Le consommateur croissant de açaí, promu globalement comme un superaliment durable, génère des conséquences préoccupantes en Amazonie.
Une étude publiée dans Biological Conservation a révélé une diminution de 28 % de la richesse des espèces d’oiseaux dans les zones à forte densité de palmiers d’açaí.
L’expansion de la monoculture dans l’État du Pará, où se concentre 95 % de la production brésilienne, implique l’abattage d’arbres indigènes et de végétation de sous-bois, détruisant des habitats vitaux pour les oiseaux frugivores et insectivores.
L’étude scientifique
Les chercheurs ont surveillé 36 zones forestières dans des municipalités telles que Belém, Barcarena, Abaetetuba et Igarapé-Miri. Grâce à des enregistrements acoustiques de 127 heures, ils ont enregistré les sons de près de 3 580 oiseaux. Les résultats ont montré :
- Réduction des oiseaux frugivores, dispersant des graines essentielles pour la régénération de la forêt.
- Diminution des insectivores, liés au sous-bois qui est souvent abattu pour faciliter la récolte.
- Homogénéisation biotique, c’est-à-dire des communautés d’oiseaux plus pauvres et moins diversifiées.
Certaines espèces adaptables, comme le tyran quiquivi (Pitangus sulphuratus), prospèrent dans les zones modifiées. En revanche, des oiseaux spécialistes comme le colibri ermite à longue queue (Phaethornis superciliosus) ou des frugivores de grande taille comme le paujil à bec en couteau (Pauxi tuberosa) ont disparu dans certaines zones.
Conséquences écologiques
L’impact va au-delà de la réduction de la nourriture :
- Les toucans à gorge blanche (Ramphastos tucanus) ne trouvent plus d’arbres hauts pour nicher.

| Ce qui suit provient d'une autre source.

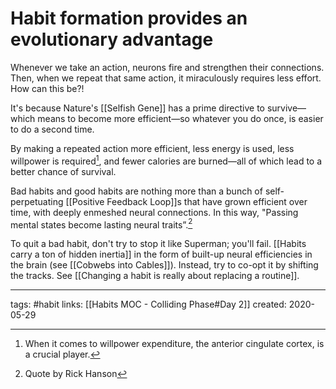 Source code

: # Habit formation provides an evolutionary advantage
Whenever we take an action, neurons fire and strengthen their connections. Then, when we repeat that same action, it  miraculously requires less effort. How can this be?!

It's because Nature's [[Selfish Gene]] has a prime directive to survive—which means to become more efficient—so whatever you do once, is easier to do a second time.

By making a repeated action more efficient, less energy is used, less willpower is required[^1], and fewer calories are burned—all of which lead to a better chance of survival. 


Bad habits and good habits are nothing more than a bunch of self-perpetuating [[Positive Feedback Loop]]s that have grown efficient over time, with deeply enmeshed neural connections. In this way, "Passing mental states become lasting neural traits”.[^2]

To quit a bad habit, don't try to stop it like Superman; you'll fail. [[Habits carry a ton of hidden inertia]] in the form of built-up neural efficiencies in the brain (see [[Cobwebs into Cables]]). Instead, try to co-opt it by shifting the tracks. See [[Changing a habit is really about replacing a routine]].

---
tags: #habit
links: [[Habits MOC - Colliding Phase#Day 2]]
created: 2020-05-29


[^1]: When it comes to willpower expenditure, the anterior cingulate cortex, is a crucial player.
[^2]: Quote by Rick Hanson
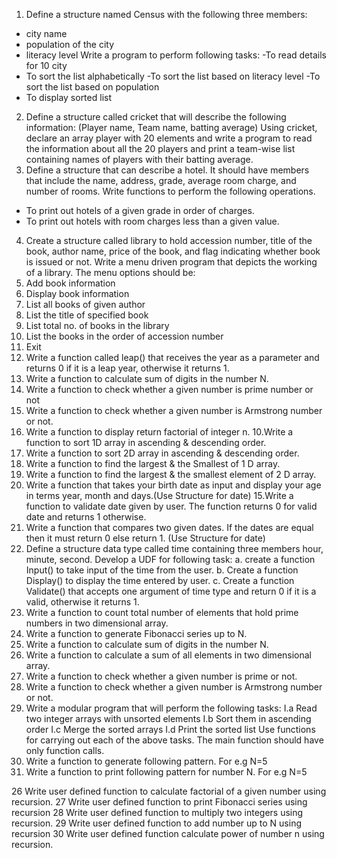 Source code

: 1. Define a structure named Census with the following three members:
- city name
- population of the city
- literacy level
 Write a program to perform following tasks:
-To read details for 10 city
- To sort the list alphabetically
-To sort the list based on literacy level
-To sort the list based on population
- To display sorted list
2. Define a structure called cricket that will describe the following information:
(Player name, Team name, batting average)
Using cricket, declare an array player with 20 elements and write a program to read the information
about all the 20 players and print a team-wise list containing names of players with their batting
average.
3. Define a structure that can describe a hotel. It should have members that include the name, address,
grade, average room charge, and number of rooms. Write functions to perform the following
operations.
- To print out hotels of a given grade in order of charges.
- To print out hotels with room charges less than a given value.
4. Create a structure called library to hold accession number, title of the book, author name, price of
the book, and flag indicating whether book is issued or not. Write a menu driven program that
depicts the working of a library. The menu options should be:
1. Add book information
2. Display book information
3. List all books of given author
4. List the title of specified book
5. List total no. of books in the library
6. List the books in the order of accession number
7. Exit
5. Write a function called leap() that receives the year as a parameter and returns 0 if it is a leap year,
otherwise it returns 1.
6. Write a function to calculate sum of digits in the number N.
7. Write a function to check whether a given number is prime number or not
8. Write a function to check whether a given number is Armstrong number or not.
9. Write a function to display return factorial of integer n.
10.Write a function to sort 1D array in ascending & descending order.
11. Write a function to sort 2D array in ascending & descending order.
12. Write a function to find the largest & the Smallest of 1 D array.
13. Write a function to find the largest & the smallest element of 2 D array.
14. Write a function that takes your birth date as input and display your age in terms year, month and
days.(Use Structure for date)
15.Write a function to validate date given by user. The function returns 0 for valid date and returns 1
otherwise.
16. Write a function that compares two given dates. If the dates are equal then it must return 0 else
return 1. (Use Structure for date)
17. Define a structure data type called time containing three members hour, minute, second. Develop a
UDF for following task:
a. create a function Input() to take input of the time from the user.
b. Create a function Display() to display the time entered by user.
 c. Create a function Validate() that accepts one argument of time type
 and return 0 if it is a valid, otherwise it returns 1.
18. Write a function to count total number of elements that hold prime numbers in two dimensional array.
19. Write a function to generate Fibonacci series up to N.
20. Write a function to calculate sum of digits in the number N.
21. Write a function to calculate a sum of all elements in two dimensional array.
22. Write a function to check whether a given number is prime or not.
23. Write a function to check whether a given number is Armstrong number or not.
24. Write a modular program that will perform the following tasks:
I.a Read two integer arrays with unsorted elements
I.b Sort them in ascending order
I.c Merge the sorted arrays
I.d Print the sorted list
Use functions for carrying out each of the above tasks. The main function should have only function calls.
24. Write a function to generate following pattern.
 For e.g N=5
25. Write a function to print following pattern for number N.
For e.g N=5

26 Write user defined function to calculate factorial of a given number using recursion.
27 Write user defined function to print Fibonacci series using recursion
28 Write user defined function to multiply two integers using recursion.
29 Write user defined function to add number up to N using recursion
30 Write user defined function calculate power of number n using recursion.
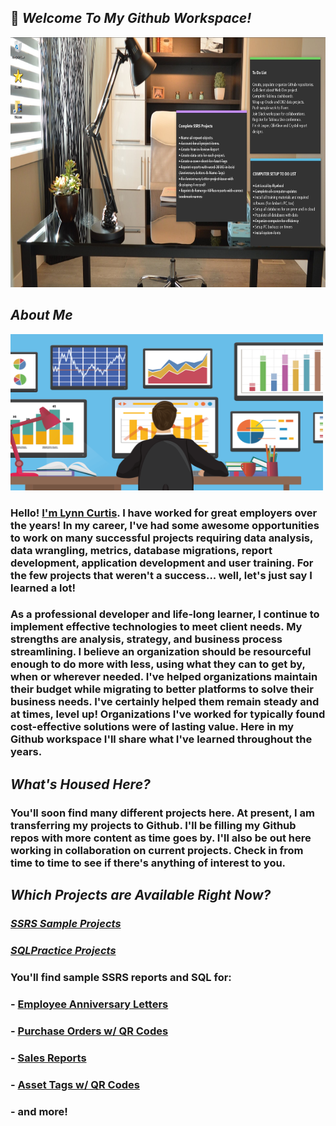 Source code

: ## 👋  <em>Welcome To My Github Workspace!</em>
<img src="/assets/images/officework.jpg" width="1000" height="400"/>


## <em>About Me</em>
<img src="/assets/images/Analysis.png" width="500" height="250"/>

### Hello! <a href="https://github.com/curtild">I'm Lynn Curtis</a>. I have worked for great employers over the years! In my career, I've had some awesome opportunities to work on many successful projects requiring data analysis, data wrangling, metrics, database migrations, report development, application development and user training. For the few projects that weren't a success... well, let's just say I learned a lot!

### As a professional developer and life-long learner, I continue to implement effective technologies to meet client needs. My strengths are analysis, strategy, and business process streamlining. I believe an organization should be resourceful enough to do more with less, using what they can to get by, when or wherever needed. I've helped organizations maintain their budget while migrating to better platforms to solve their business needs. I've certainly helped them remain steady and at times, level up! Organizations I've worked for typically found cost-effective solutions were of lasting value. Here in my Github workspace I'll share what I've learned throughout the years.

## <em>What's Housed Here?</em>
### You'll soon find many different projects here. At present, I am transferring my projects to Github. I'll be filling my Github repos with more content as time goes by. I'll also be out here working in collaboration on current projects. Check in from time to time to see if there's anything of interest to you.

## <em>Which Projects are Available Right Now?</em>
### <a href="https://github.com/curtild/SSRS-Projects/"><em>SSRS Sample Projects</em></a>
### <a href="https://github.com/curtild/SQLPractice/"><em>SQLPractice Projects</em></a>
### You'll find sample SSRS reports and SQL for:
### - <a href="https://github.com/curtild/SSRS-Projects/tree/master/EmployeeAnniversaries">Employee Anniversary Letters</a>
### - <a href="https://github.com/curtild/SSRS-Projects/tree/master/PurchaseOrders">Purchase Orders w/ QR Codes</a>
### - <a href="https://github.com/curtild/SSRS-Projects/tree/master/Sales">Sales Reports</a>
### - <a href="https://github.com/curtild/SSRS-Projects/tree/master/AssetTags">Asset Tags w/ QR Codes</a>
### - and more!

<!--
**curtild/curtild** is a ✨ _special_ ✨ repository because its `README.md` (this file) appears on your GitHub profile.
<a href="#"><img class="avatar avatar-user" src="https://avatars.githubusercontent.com/u/20559941?s=48&amp;v=4" width="38" height="38" style="border-radius:50%" alt="@curtild"></a> 
Here are some ideas to get you started:

- 🔭 I’m currently working on ...
- 🌱 I’m currently learning ...
- 👯 I’m looking to collaborate on ...
- 🤔 I’m looking for help with ...
- 💬 Ask me about ...
- 📫 How to reach me: ...
- 😄 Pronouns: ...
- ⚡ Fun fact: ...
-->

- La perte de couverture végétale assèche le sol et altère la dynamique des forêts inondées.
- L’équilibre des interactions écologiques, qui a mis des millénaires à se consolider, est rompu.
L’essor économique de l’açaí
La production brésilienne a été multipliée par 14 depuis 1987, atteignant 1,9 million de tonnes métriques en 2024. Les exportations depuis le Pará ont augmenté de 885 % en une décennie, avec des ventes de 177,2 millions de dollars en 2025. Les États-Unis sont la principale destination, suivis par l’Australie, le Japon et les Pays-Bas.

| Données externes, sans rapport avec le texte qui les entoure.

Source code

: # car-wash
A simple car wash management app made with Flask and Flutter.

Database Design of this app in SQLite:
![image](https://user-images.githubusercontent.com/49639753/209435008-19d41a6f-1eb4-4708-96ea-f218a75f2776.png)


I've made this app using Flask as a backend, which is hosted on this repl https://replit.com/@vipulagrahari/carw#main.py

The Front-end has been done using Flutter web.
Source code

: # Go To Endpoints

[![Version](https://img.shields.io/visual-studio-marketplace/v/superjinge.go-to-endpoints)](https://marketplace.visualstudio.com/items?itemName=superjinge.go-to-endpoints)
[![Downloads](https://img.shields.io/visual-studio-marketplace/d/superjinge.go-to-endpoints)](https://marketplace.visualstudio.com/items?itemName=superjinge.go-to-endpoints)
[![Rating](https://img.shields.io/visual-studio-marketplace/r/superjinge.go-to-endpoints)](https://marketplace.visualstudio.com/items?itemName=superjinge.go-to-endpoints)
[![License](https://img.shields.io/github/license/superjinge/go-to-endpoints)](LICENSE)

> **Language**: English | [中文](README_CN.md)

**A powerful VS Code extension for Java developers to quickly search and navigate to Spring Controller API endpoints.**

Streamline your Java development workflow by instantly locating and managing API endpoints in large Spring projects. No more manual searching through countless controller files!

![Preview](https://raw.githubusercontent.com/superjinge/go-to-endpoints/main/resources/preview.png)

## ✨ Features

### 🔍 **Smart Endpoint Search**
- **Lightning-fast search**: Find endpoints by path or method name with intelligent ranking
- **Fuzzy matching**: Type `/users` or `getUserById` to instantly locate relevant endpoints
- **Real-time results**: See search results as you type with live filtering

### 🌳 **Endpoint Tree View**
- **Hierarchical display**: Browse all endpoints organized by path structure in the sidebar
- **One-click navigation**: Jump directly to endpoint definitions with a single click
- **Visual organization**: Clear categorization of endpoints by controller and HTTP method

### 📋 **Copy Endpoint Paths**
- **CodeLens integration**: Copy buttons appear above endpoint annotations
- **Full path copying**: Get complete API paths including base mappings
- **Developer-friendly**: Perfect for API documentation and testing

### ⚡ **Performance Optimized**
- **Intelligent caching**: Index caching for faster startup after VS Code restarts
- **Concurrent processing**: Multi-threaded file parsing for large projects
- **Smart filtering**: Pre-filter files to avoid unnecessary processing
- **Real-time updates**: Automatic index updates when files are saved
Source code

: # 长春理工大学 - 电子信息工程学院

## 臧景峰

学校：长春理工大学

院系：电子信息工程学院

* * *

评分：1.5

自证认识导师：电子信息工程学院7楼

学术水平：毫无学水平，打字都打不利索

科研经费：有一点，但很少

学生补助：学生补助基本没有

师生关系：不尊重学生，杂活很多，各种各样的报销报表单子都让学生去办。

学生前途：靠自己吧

Cette croissance répond à la demande internationale d’aliments sains, mais expose également les risques d’une monoculture prédatrice.

Alternatives et solutions
Les spécialistes proposent :
- Dissuader la monoculture d’açaí.
- Encourager les cultures complémentaires comme le cacao ou l’andiroba, qui génèrent des revenus et promeuvent la biodiversité.
- Renforcer la bioéconomie amazonienne, basée sur la diversité des produits forestiers et sur le rôle des communautés locales et indigènes.

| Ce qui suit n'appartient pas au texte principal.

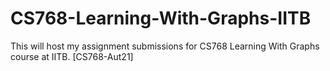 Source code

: # CS768-Learning-With-Graphs-IITB
This will host my assignment submissions for CS768 Learning With Graphs course at IITB. [CS768-Aut21]
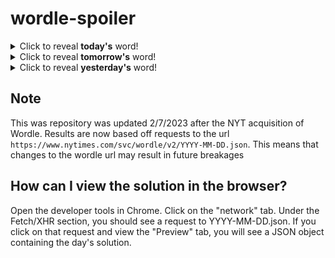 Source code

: # wordle-spoiler

<details>
  <summary>Click to reveal <b>today's</b> word!</summary>
  <br>
  <b> sharp </b>
</details>

<details>
  <summary>Click to reveal <b>tomorrow's</b> word!</summary>
  <br>
  <b> shift </b>
</details>

<details>
  <summary>Click to reveal <b>yesterday's</b> word!</summary>
  <br>
  <b> sleep </b>
</details>

## Note
This was repository was updated 2/7/2023 after the NYT acquisition of Wordle. Results are now based off requests to the url `https://www.nytimes.com/svc/wordle/v2/YYYY-MM-DD.json`. This means that changes to the wordle url may result in future breakages

## How can I view the solution in the browser?
Open the developer tools in Chrome. Click on the "network" tab. Under the Fetch/XHR section, you should see a request to YYYY-MM-DD.json. If you click on that request and view the "Preview" tab, you will see a JSON object containing the day's solution.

Risques économiques et réputationnels
Selon Danielle Leal Ramos, de l’Université d’Exeter, l’éloignement des pratiques traditionnelles de culture implique :
- Perte d’opportunités sur le marché vert émergent.
- Risque pour la réputation de l’açaí en tant que produit durable.
- Réduction de la résilience des systèmes de production intensive.
L’açaí, symbole de durabilité et moteur de la bioéconomie amazonienne, fait face au défi de ne pas devenir synonyme de dégradation. Les preuves scientifiques montrent que la monoculture menace la biodiversité et les services écosystémiques.
L’avenir de l’açaí dépendra de l’équilibre entre la demande mondiale et les pratiques agricoles respectueuses de la forêt et de ses espèces.